[[ MATERIALS PROVIDED open ]]

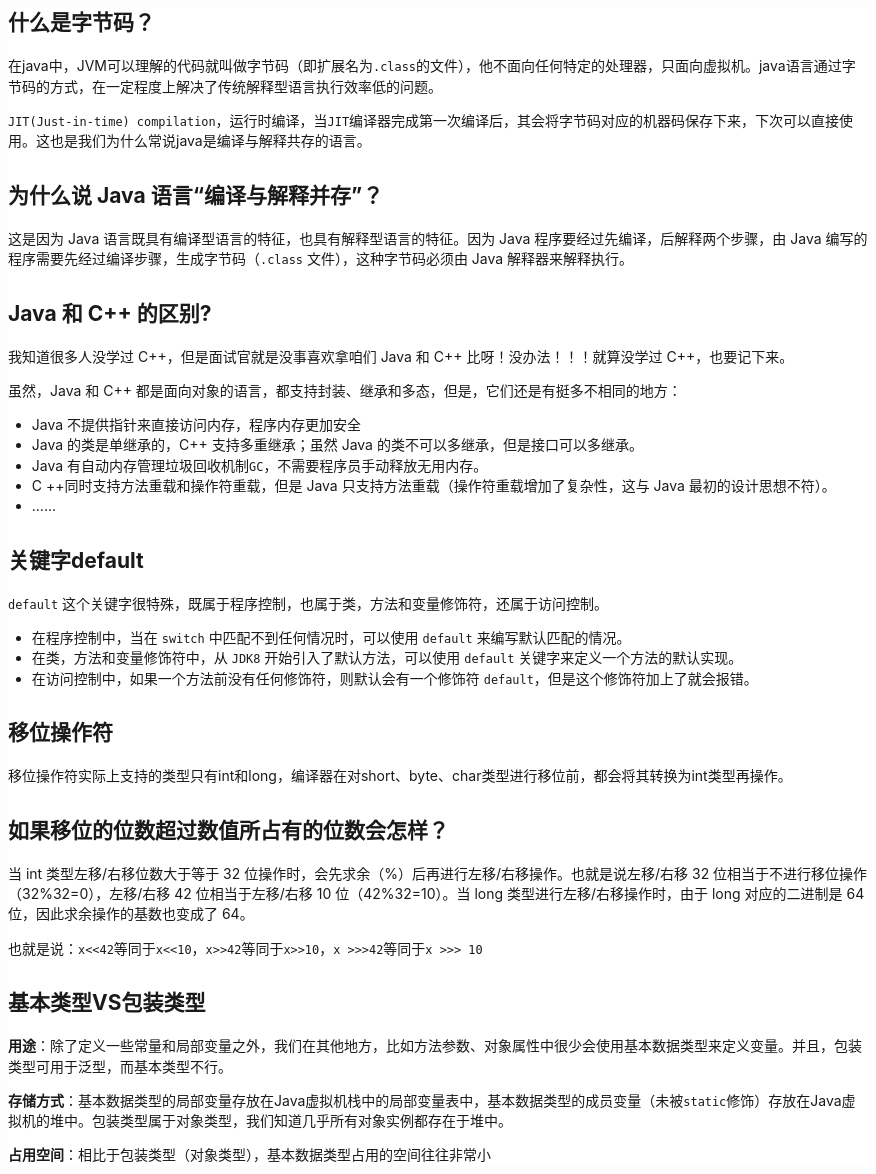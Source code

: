 ## 什么是字节码？

在java中，JVM可以理解的代码就叫做字节码（即扩展名为`.class`的文件），他不面向任何特定的处理器，只面向虚拟机。java语言通过字节码的方式，在一定程度上解决了传统解释型语言执行效率低的问题。

`JIT(Just-in-time) compilation`，运行时编译，当`JIT`编译器完成第一次编译后，其会将字节码对应的机器码保存下来，下次可以直接使用。这也是我们为什么常说java是编译与解释共存的语言。

## 为什么说 Java 语言“编译与解释并存”？

这是因为 Java 语言既具有编译型语言的特征，也具有解释型语言的特征。因为 Java 程序要经过先编译，后解释两个步骤，由 Java 编写的程序需要先经过编译步骤，生成字节码（`.class` 文件），这种字节码必须由 Java 解释器来解释执行。

## Java 和 C++ 的区别?

我知道很多人没学过 C++，但是面试官就是没事喜欢拿咱们 Java 和 C++ 比呀！没办法！！！就算没学过 C++，也要记下来。

虽然，Java 和 C++ 都是面向对象的语言，都支持封装、继承和多态，但是，它们还是有挺多不相同的地方：

- Java 不提供指针来直接访问内存，程序内存更加安全
- Java 的类是单继承的，C++ 支持多重继承；虽然 Java 的类不可以多继承，但是接口可以多继承。
- Java 有自动内存管理垃圾回收机制`GC`，不需要程序员手动释放无用内存。
- C ++同时支持方法重载和操作符重载，但是 Java 只支持方法重载（操作符重载增加了复杂性，这与 Java 最初的设计思想不符）。
- ......

## 关键字default

`default` 这个关键字很特殊，既属于程序控制，也属于类，方法和变量修饰符，还属于访问控制。

- 在程序控制中，当在 `switch` 中匹配不到任何情况时，可以使用 `default` 来编写默认匹配的情况。
- 在类，方法和变量修饰符中，从 `JDK8` 开始引入了默认方法，可以使用 `default` 关键字来定义一个方法的默认实现。
- 在访问控制中，如果一个方法前没有任何修饰符，则默认会有一个修饰符 `default`，但是这个修饰符加上了就会报错。

## 移位操作符

移位操作符实际上支持的类型只有int和long，编译器在对short、byte、char类型进行移位前，都会将其转换为int类型再操作。

## 如果移位的位数超过数值所占有的位数会怎样？

当 int 类型左移/右移位数大于等于 32 位操作时，会先求余（%）后再进行左移/右移操作。也就是说左移/右移 32 位相当于不进行移位操作（32%32=0），左移/右移 42 位相当于左移/右移 10 位（42%32=10）。当 long 类型进行左移/右移操作时，由于 long 对应的二进制是 64 位，因此求余操作的基数也变成了 64。

也就是说：`x<<42`等同于`x<<10`，`x>>42`等同于`x>>10`，`x >>>42`等同于`x >>> 10`

## 基本类型VS包装类型

**用途**：除了定义一些常量和局部变量之外，我们在其他地方，比如方法参数、对象属性中很少会使用基本数据类型来定义变量。并且，包装类型可用于泛型，而基本类型不行。

**存储方式**：基本数据类型的局部变量存放在Java虚拟机栈中的局部变量表中，基本数据类型的成员变量（未被`static`修饰）存放在Java虚拟机的堆中。包装类型属于对象类型，我们知道几乎所有对象实例都存在于堆中。

**占用空间**：相比于包装类型（对象类型），基本数据类型占用的空间往往非常小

[[ MATERIALS PROVIDED closed ]]

* **AIM OF THE EXERCISE**:
Output the records verbatim without pictures.

* **EXPECTED ANSWER**:
Source code

: ## 什么是字节码？

在java中，JVM可以理解的代码就叫做字节码（即扩展名为`.class`的文件），他不面向任何特定的处理器，只面向虚拟机。java语言通过字节码的方式，在一定程度上解决了传统解释型语言执行效率低的问题。

`JIT(Just-in-time) compilation`，运行时编译，当`JIT`编译器完成第一次编译后，其会将字节码对应的机器码保存下来，下次可以直接使用。这也是我们为什么常说java是编译与解释共存的语言。

## 为什么说 Java 语言“编译与解释并存”？

这是因为 Java 语言既具有编译型语言的特征，也具有解释型语言的特征。因为 Java 程序要经过先编译，后解释两个步骤，由 Java 编写的程序需要先经过编译步骤，生成字节码（`.class` 文件），这种字节码必须由 Java 解释器来解释执行。

## Java 和 C++ 的区别?

我知道很多人没学过 C++，但是面试官就是没事喜欢拿咱们 Java 和 C++ 比呀！没办法！！！就算没学过 C++，也要记下来。

虽然，Java 和 C++ 都是面向对象的语言，都支持封装、继承和多态，但是，它们还是有挺多不相同的地方：

- Java 不提供指针来直接访问内存，程序内存更加安全
- Java 的类是单继承的，C++ 支持多重继承；虽然 Java 的类不可以多继承，但是接口可以多继承。
- Java 有自动内存管理垃圾回收机制`GC`，不需要程序员手动释放无用内存。
- C ++同时支持方法重载和操作符重载，但是 Java 只支持方法重载（操作符重载增加了复杂性，这与 Java 最初的设计思想不符）。
- ......

## 关键字default

`default` 这个关键字很特殊，既属于程序控制，也属于类，方法和变量修饰符，还属于访问控制。

- 在程序控制中，当在 `switch` 中匹配不到任何情况时，可以使用 `default` 来编写默认匹配的情况。
- 在类，方法和变量修饰符中，从 `JDK8` 开始引入了默认方法，可以使用 `default` 关键字来定义一个方法的默认实现。
- 在访问控制中，如果一个方法前没有任何修饰符，则默认会有一个修饰符 `default`，但是这个修饰符加上了就会报错。

## 移位操作符

移位操作符实际上支持的类型只有int和long，编译器在对short、byte、char类型进行移位前，都会将其转换为int类型再操作。

## 如果移位的位数超过数值所占有的位数会怎样？

当 int 类型左移/右移位数大于等于 32 位操作时，会先求余（%）后再进行左移/右移操作。也就是说左移/右移 32 位相当于不进行移位操作（32%32=0），左移/右移 42 位相当于左移/右移 10 位（42%32=10）。当 long 类型进行左移/右移操作时，由于 long 对应的二进制是 64 位，因此求余操作的基数也变成了 64。

也就是说：`x<<42`等同于`x<<10`，`x>>42`等同于`x>>10`，`x >>>42`等同于`x >>> 10`

## 基本类型VS包装类型

**用途**：除了定义一些常量和局部变量之外，我们在其他地方，比如方法参数、对象属性中很少会使用基本数据类型来定义变量。并且，包装类型可用于泛型，而基本类型不行。

**存储方式**：基本数据类型的局部变量存放在Java虚拟机栈中的局部变量表中，基本数据类型的成员变量（未被`static`修饰）存放在Java虚拟机的堆中。包装类型属于对象类型，我们知道几乎所有对象实例都存在于堆中。

**占用空间**：相比于包装类型（对象类型），基本数据类型占用的空间往往非常小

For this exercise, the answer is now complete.